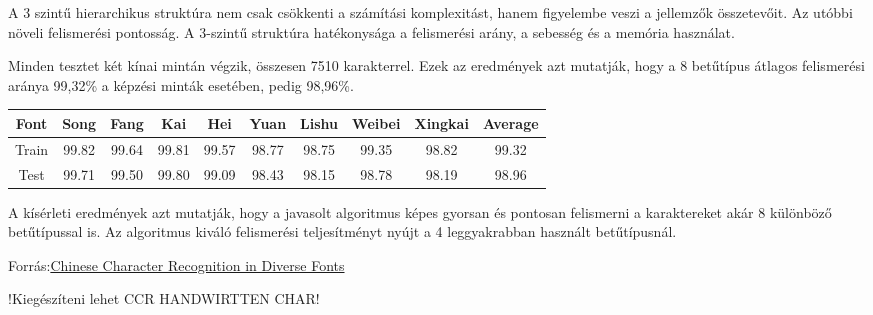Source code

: A 3 szintű hierarchikus struktúra nem csak csökkenti a számítási komplexitást, hanem figyelembe veszi a jellemzők összetevőit. Az utóbbi növeli felismerési pontosság. A 3-szintű struktúra hatékonysága a felismerési arány, a sebesség és a memória használat.

Minden tesztet két kínai mintán végzik, összesen 7510 karakterrel. Ezek az eredmények azt mutatják, hogy a 8 betűtípus átlagos felismerési aránya 99,32\% a képzési minták esetében, pedig 98,96\%.

\begin{center}
\begin{tabular}{ |c|c|c|c|c|c|c|c|c|c|}
\hline
Font & Song & Fang & Kai & Hei & Yuan & Lishu & Weibei & Xingkai & Average\\
\hline
Train & 99.82 & 99.64 & 99.81 & 99.57 & 98.77 & 98.75 & 99.35 & 98.82 & 99.32\\
\hline
Test & 99.71 & 99.50 & 99.80 & 99.09 & 98.43 & 98.15 & 98.78 & 98.19 & 98.96\\
\hline
\end{tabular}
\end{center}

A kísérleti eredmények azt mutatják, hogy a javasolt algoritmus képes gyorsan és pontosan felismerni a karaktereket akár 8 különböző betűtípussal is. Az algoritmus kiváló felismerési teljesítményt nyújt a 4 leggyakrabban használt betűtípusnál.

Forrás:\href{http://citeseerx.ist.psu.edu/viewdoc/download?doi=10.1.1.93.64&rep=rep1&type=pdf}{Chinese Character Recognition in Diverse Fonts}

!Kiegészíteni lehet CCR HANDWIRTTEN CHAR!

::::::

Problem details — The response must contain every line from the listing above in which the string "hogy" appears.

Your solution —
Minden tesztet két kínai mintán végzik, összesen 7510 karakterrel. Ezek az eredmények azt mutatják, hogy a 8 betűtípus átlagos felismerési aránya 99,32\% a képzési minták esetében, pedig 98,96\%.
A kísérleti eredmények azt mutatják, hogy a javasolt algoritmus képes gyorsan és pontosan felismerni a karaktereket akár 8 különböző betűtípussal is. Az algoritmus kiváló felismerési teljesítményt nyújt a 4 leggyakrabban használt betűtípusnál.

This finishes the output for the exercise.